With access to the CIA’s national intelligence estimates on China, he had met his MSS handlers on trips to London, Hong Kong, and Toronto and not only had compromised thousands of classified documents but had also betrayed the sources upon which the CIA had depended for information from inside the PRC. The sheer volume of the material he sent to Beijing required the MSS to take two months to translate and process it.
Chin, who claimed that his additional income was derived from a successful blackjack gambling method, was found to have maintained meticulous records and was challenged about his travel to China, in particular being questioned about a specific hotel room in which he had stayed, that was known to have been under the  control of the Ministry of State Security (MSS). Confronted with what appeared to be incontrovertible evidence against him, Chin offered to act as a double agent and was then invited to describe the extent of his contacts with the MSS. For just over an hour Chin elaborated on his espionage, mentioning that he had supplied the Chinese with sensitive CIA material relating to Henry Kissinger’s historic visit to Beijing in preparation for President Richard Nixon’s momentous change in U.S. foreign policy on China. After Chin completed his exposition, he was arrested, and his confession was the basis of his prosecution.
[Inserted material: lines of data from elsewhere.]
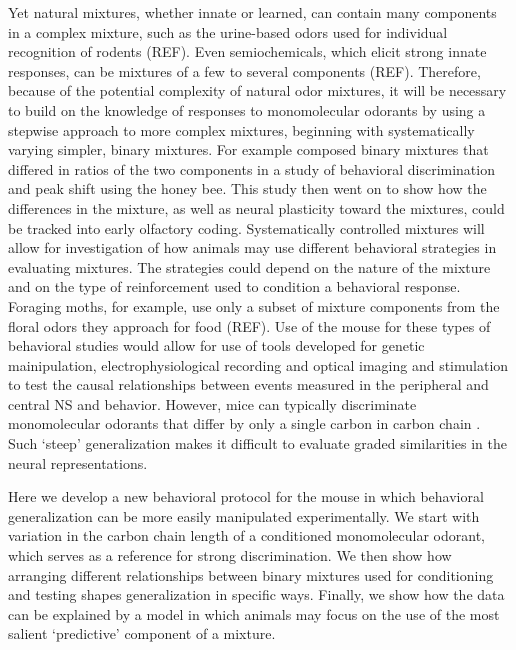  Yet natural mixtures, whether innate or learned, can contain many components in a complex mixture, such as the urine-based odors used for individual recognition of rodents (REF). 
 Even semiochemicals, which elicit strong innate responses,  can be mixtures of a few to several components (REF). 
 Therefore, because of the potential complexity of natural odor mixtures, it will be necessary to build on the knowledge of responses to monomolecular odorants by using a stepwise approach to more complex mixtures, beginning with systematically varying simpler, binary mixtures. 
 For example \cite{19692594} composed binary mixtures that differed in ratios of the two components in a study of behavioral discrimination and peak shift using the honey bee. 
 This study then went on to show how the differences in the mixture, as well as neural plasticity toward the mixtures, could be tracked into early olfactory coding. 
Systematically controlled mixtures will allow for investigation of how animals may use different behavioral strategies in evaluating mixtures. 
The strategies could depend on the nature of the mixture and on the type of reinforcement used to condition a behavioral response. 
Foraging moths, for example, use only a subset of mixture components from the floral odors they approach for food (REF). Use of the mouse for these types of behavioral studies would allow for use of tools developed for genetic mainipulation, electrophysiological recording and optical imaging and stimulation to test the causal relationships between events measured in the peripheral and central NS and behavior. 
However, mice can typically discriminate monomolecular odorants that differ by only a single carbon in carbon chain \cite{18810459}. 
Such ‘steep’ generalization makes it difficult to evaluate graded similarities in the neural representations. 

Here  we develop a new behavioral protocol for the mouse in which behavioral generalization can be more easily manipulated experimentally. 
We start with variation in the carbon chain length of a conditioned monomolecular odorant, which serves as a reference for strong discrimination. 
We then show how arranging different relationships between binary mixtures used for conditioning and testing shapes generalization in specific ways. 
Finally, we show how the data can be explained by a model in which animals may focus on the use of the most salient ‘predictive’ component of a mixture. 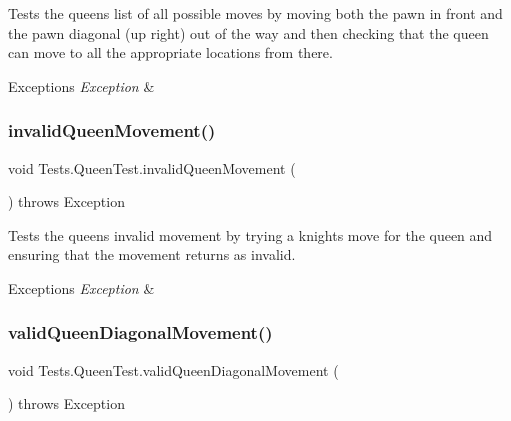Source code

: Tests the queen\textquotesingle{}s list of all possible moves by moving both the pawn in front and the pawn diagonal (up right) out of the way and then checking that the queen can move to all the appropriate locations from there. 
\begin{DoxyExceptions}{Exceptions}
{\em Exception} & \\
\hline
\end{DoxyExceptions}
\hypertarget{class_tests_1_1_queen_test_a0948894af0233e52a11873b7506674bb}{}\label{class_tests_1_1_queen_test_a0948894af0233e52a11873b7506674bb} 
\subsubsection{\texorpdfstring{invalid\+Queen\+Movement()}{invalidQueenMovement()}}
{\footnotesize\ttfamily void Tests.\+Queen\+Test.\+invalid\+Queen\+Movement (\begin{DoxyParamCaption}{ }\end{DoxyParamCaption}) throws Exception}

Tests the queen\textquotesingle{}s invalid movement by trying a knight\textquotesingle{}s move for the queen and ensuring that the movement returns as invalid. 
\begin{DoxyExceptions}{Exceptions}
{\em Exception} & \\
\hline
\end{DoxyExceptions}
\hypertarget{class_tests_1_1_queen_test_ae35369361ac4313f3bf86f111479fa75}{}\label{class_tests_1_1_queen_test_ae35369361ac4313f3bf86f111479fa75} 
\subsubsection{\texorpdfstring{valid\+Queen\+Diagonal\+Movement()}{validQueenDiagonalMovement()}}
{\footnotesize\ttfamily void Tests.\+Queen\+Test.\+valid\+Queen\+Diagonal\+Movement (\begin{DoxyParamCaption}{ }\end{DoxyParamCaption}) throws Exception}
At his trial on 17 counts of espionage, the prosecution intended to show, with the aid of color charts, that Chin had influenced almost every facet of Sino-American relations over several decades. It was never established precisely when he was recruited by the PRC or the full extent of his substantial real estate investments. Certainly he had met his Chinese contacts in Toronto, Hong Kong, and London and had most recently kept a rendezvous with them in the Far East in March 1985.
Rather than face a long prison sentence after he was convicted by a federal jury in February 1986 of  espionage, conspiracy, and tax evasion, Chin suffocated himself in his cell in the Prince William County jail with a plastic garbage bag. His widow, suspicious as to why Chin had access to the shoelaces he used to  secure the bag around his head, later claimed in a book printed in Chinese and published privately that he may not have taken his own life. However, those who knew him well were sure that he anticipated two life terms, but was most frightened of losing all his rental properties, and killed himself before being sentenced to forfeit his assets, thus preventing the Internal Revenue Service from taking any action that would impoverish his  family.